** Opening Data block **

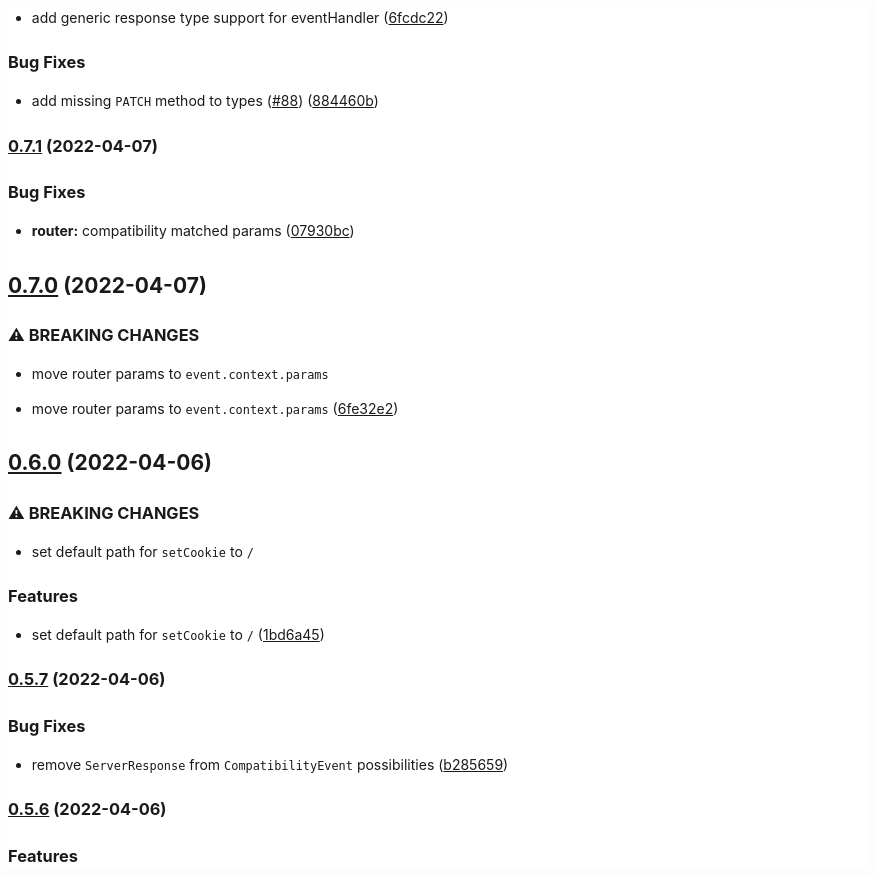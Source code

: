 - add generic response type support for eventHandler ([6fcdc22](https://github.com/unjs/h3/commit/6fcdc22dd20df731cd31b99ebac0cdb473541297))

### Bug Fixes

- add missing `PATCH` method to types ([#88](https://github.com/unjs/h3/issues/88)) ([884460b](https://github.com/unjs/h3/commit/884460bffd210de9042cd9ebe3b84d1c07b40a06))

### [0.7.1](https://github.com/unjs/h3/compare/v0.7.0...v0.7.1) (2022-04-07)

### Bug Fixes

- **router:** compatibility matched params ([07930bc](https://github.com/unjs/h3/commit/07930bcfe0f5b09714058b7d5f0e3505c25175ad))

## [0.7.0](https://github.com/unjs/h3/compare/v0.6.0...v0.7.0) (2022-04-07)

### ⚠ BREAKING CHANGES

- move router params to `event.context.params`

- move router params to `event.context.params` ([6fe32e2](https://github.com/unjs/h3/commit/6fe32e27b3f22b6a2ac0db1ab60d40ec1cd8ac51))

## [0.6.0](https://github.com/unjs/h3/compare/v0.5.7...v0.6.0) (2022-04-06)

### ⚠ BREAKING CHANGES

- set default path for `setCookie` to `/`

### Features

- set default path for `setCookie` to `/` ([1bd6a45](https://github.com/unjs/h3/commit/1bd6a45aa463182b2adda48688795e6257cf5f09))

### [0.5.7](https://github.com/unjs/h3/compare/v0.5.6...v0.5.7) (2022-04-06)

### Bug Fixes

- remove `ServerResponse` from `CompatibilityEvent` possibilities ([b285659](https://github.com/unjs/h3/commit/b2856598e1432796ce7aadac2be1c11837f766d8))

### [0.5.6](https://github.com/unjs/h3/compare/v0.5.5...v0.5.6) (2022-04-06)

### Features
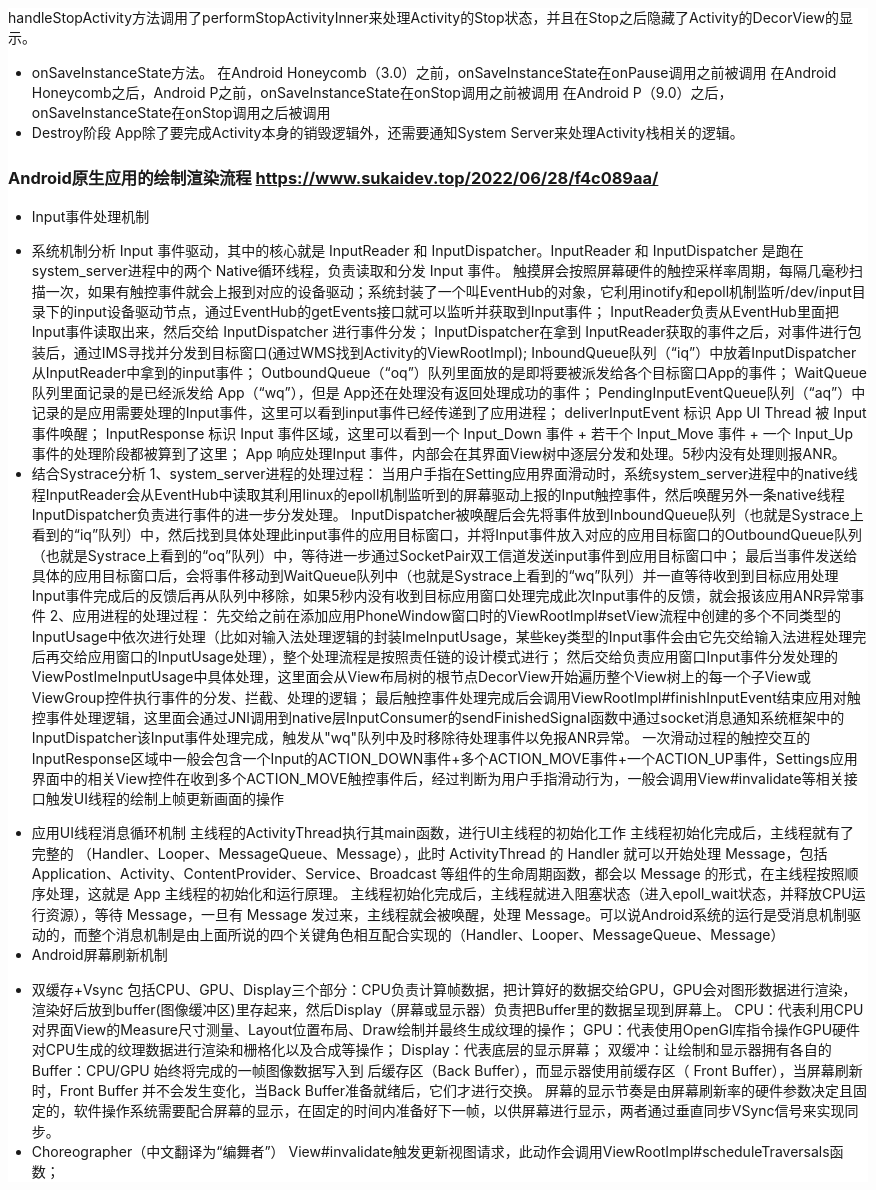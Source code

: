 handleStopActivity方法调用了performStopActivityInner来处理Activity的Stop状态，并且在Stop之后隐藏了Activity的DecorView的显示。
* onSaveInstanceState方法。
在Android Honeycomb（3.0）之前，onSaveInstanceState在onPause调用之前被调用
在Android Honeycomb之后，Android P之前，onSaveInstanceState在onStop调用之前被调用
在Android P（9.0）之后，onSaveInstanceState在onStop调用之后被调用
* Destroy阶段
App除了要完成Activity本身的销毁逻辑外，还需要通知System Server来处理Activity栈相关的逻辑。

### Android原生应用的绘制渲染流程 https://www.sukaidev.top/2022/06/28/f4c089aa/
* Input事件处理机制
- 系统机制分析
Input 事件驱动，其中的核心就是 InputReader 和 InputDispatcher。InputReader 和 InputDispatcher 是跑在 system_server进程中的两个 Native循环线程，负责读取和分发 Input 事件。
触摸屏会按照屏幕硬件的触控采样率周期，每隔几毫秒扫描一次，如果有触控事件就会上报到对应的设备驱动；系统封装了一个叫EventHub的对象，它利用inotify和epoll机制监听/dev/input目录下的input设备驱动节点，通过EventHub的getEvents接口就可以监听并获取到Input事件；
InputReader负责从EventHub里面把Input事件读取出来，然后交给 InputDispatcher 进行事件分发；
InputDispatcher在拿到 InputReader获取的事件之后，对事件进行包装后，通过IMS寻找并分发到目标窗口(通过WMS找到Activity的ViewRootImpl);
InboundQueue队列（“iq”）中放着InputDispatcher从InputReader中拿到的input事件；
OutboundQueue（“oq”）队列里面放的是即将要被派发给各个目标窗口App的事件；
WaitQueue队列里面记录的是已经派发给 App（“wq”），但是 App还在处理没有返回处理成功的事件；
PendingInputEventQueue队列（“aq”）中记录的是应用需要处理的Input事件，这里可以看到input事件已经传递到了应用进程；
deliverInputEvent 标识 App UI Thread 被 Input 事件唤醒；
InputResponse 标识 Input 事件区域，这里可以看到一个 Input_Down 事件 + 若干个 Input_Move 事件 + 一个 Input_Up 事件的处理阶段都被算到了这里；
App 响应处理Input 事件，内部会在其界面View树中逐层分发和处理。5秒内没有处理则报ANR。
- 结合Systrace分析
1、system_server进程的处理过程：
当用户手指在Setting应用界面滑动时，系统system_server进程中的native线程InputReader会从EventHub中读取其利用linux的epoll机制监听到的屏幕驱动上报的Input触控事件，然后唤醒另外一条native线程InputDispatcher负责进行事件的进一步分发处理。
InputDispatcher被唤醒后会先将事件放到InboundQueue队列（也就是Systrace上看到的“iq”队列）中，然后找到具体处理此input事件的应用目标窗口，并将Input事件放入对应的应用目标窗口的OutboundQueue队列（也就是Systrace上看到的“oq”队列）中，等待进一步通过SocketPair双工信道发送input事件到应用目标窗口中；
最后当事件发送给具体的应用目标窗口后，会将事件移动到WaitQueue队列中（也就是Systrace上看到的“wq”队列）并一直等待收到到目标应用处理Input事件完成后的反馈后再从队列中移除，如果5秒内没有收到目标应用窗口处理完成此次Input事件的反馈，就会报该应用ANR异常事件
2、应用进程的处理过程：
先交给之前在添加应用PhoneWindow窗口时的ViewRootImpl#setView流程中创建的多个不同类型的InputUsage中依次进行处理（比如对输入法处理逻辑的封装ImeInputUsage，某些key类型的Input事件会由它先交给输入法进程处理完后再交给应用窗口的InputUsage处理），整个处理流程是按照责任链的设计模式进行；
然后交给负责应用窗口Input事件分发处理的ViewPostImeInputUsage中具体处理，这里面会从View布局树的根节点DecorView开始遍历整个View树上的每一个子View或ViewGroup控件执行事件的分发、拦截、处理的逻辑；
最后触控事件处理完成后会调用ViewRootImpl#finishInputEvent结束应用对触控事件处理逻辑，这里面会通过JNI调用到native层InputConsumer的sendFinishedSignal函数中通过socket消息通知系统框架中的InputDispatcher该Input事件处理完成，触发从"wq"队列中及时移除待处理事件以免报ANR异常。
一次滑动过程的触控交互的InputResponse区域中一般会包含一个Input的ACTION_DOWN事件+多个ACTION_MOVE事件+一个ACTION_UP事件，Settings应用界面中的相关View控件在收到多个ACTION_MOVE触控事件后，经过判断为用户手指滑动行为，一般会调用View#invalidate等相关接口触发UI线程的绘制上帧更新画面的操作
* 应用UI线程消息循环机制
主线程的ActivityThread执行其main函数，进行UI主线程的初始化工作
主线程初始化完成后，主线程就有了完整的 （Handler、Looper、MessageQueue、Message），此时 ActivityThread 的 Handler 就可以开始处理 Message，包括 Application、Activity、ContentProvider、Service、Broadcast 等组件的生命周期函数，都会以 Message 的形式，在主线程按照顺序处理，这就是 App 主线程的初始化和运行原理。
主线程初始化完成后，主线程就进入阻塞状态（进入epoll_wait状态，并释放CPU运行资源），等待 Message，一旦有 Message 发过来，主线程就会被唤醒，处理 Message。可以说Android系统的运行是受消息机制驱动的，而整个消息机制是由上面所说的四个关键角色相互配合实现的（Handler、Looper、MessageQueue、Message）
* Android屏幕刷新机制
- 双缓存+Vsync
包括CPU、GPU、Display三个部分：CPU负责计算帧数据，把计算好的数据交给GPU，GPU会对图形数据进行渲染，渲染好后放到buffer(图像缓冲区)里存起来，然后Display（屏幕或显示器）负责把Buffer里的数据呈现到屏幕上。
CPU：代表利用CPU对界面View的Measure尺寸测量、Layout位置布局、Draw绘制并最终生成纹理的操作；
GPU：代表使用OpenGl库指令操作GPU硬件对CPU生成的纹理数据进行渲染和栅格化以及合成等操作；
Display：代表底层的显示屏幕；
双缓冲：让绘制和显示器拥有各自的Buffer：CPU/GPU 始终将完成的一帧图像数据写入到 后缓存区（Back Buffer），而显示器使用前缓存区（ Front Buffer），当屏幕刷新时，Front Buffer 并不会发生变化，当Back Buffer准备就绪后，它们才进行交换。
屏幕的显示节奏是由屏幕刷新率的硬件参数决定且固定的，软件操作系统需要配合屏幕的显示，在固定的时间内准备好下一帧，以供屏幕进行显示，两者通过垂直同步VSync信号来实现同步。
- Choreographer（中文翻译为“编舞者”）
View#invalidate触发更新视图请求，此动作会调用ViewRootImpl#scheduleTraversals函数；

** Closing Data block **

*Prompt*.
The expected answer is every line above in which the word "compare" appears.

*Final answer*.
### [0.7.1](https://github.com/unjs/h3/compare/v0.7.0...v0.7.1) (2022-04-07)
## [0.7.0](https://github.com/unjs/h3/compare/v0.6.0...v0.7.0) (2022-04-07)
## [0.6.0](https://github.com/unjs/h3/compare/v0.5.7...v0.6.0) (2022-04-06)
### [0.5.7](https://github.com/unjs/h3/compare/v0.5.6...v0.5.7) (2022-04-06)
### [0.5.6](https://github.com/unjs/h3/compare/v0.5.5...v0.5.6) (2022-04-06)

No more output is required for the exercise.